僕が若い頃は憲法記念日にはテレビや新聞で大々的に憲法について取り上げられていたし、憲法の意義について語られていた。今思えば、憲法の核心が抜け落ちていて、戦後民主主義を賛美するような内容であったように記憶する。
日本国憲法第12条「この憲法が国民に保障する自由及び権利は、国民の不断の努力によつて、これを保持しなければならない。又、国民は、これを濫用してはならないのであつて、常に公共の福祉のためにこれを利用する責任を負ふ」となっている。
ということは、テレビや新聞があまり取り上げなくなっているということは、「国民の不断の努力」が薄まっているということでしょう。その割に自民党などは憲法改正に前のめりなので、権力と国民の間に乖離があるということになるでしょう。そのPRの方法がなんだかいいことをやるかのように印象付けているけど、その前に憲法って何か抑えないと。
で先日知り合いと話したことを少しだけ。
友人が「法律で人殺してはいけないってなってるでしょ」と。そこで道徳的哲学的議論は省いておいて、法律ってなんだろうという話に。
僕はこう答えた。「法律で人を殺してはいけないとは書かれていないよ。だから法律では禁止されていない」と。皆驚くのだが、以下その説明をしたのだが、簡単に。
人を殺したら懲役何年とか決まっているだけ。だから刑事訴訟法に基づいて証拠を出して、刑法の規定に基づいて刑罰を決める。それだけだよと。だから、警察検察は直接的にというか、訴訟法の手続きを守らないと証拠が無効になってしまうから間接的にというか結構守る。
それら法律を守らなければならないのは、裁判官であると。

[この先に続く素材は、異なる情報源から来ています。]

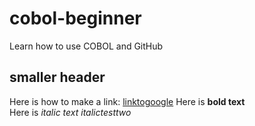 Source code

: # cobol-beginner
Learn how to use COBOL and GitHub 

## smaller header
Here is how to make a link: [linktogoogle](www.google.com)
Here is **bold text**  
Here is *italic text* _italictesttwo_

なぜなら国民が選んだ人たちが刑罰を決めているのだから、裁判官はそれを守らなければならない。守らなくていいのなら、窃盗したやつの態度が悪いから死刑にするというバカバカしいことが起こっても法的には問題にならなくなってしまう。それは人治ってやつにつながる。
つまり六法の憲法以外は、裁判官が守らなければならないのであって、それらが人々も守らなければならいように思われてるだけである。法律は人々を実質的に縛るが、本当に縛られるのは裁判官ってことになっている。
そこで憲法を外したが、どうなんだろう。憲法を守らなければならないのは権力、政府とそこで働く人たち、公務員である。厳密に言い出せば色々あるけれども、僕たち国民peopleは憲法を守る必要がないというか、憲法など気にしないで生きればいいということになる。だって国民が憲法を権力側に守りなさいと命令しているのだから。
親が子供に「遅いから寝なさい」と言っても、当然親が守る必要はない、そんな話だ。これは是非小室直樹先生の『日本人のための憲法原論』(集英社)を読んで理解して行きたい。日本人必読である。
では憲法記念日で憲法についての意識が低下しているとうのは、どんな問題があるのか。やっぱり憲法を守らない権力がいるかどうかちゃんと見ていなさいってことになるのでしょう。それが「不断の努力」として憲法に書かれている意義でしょう。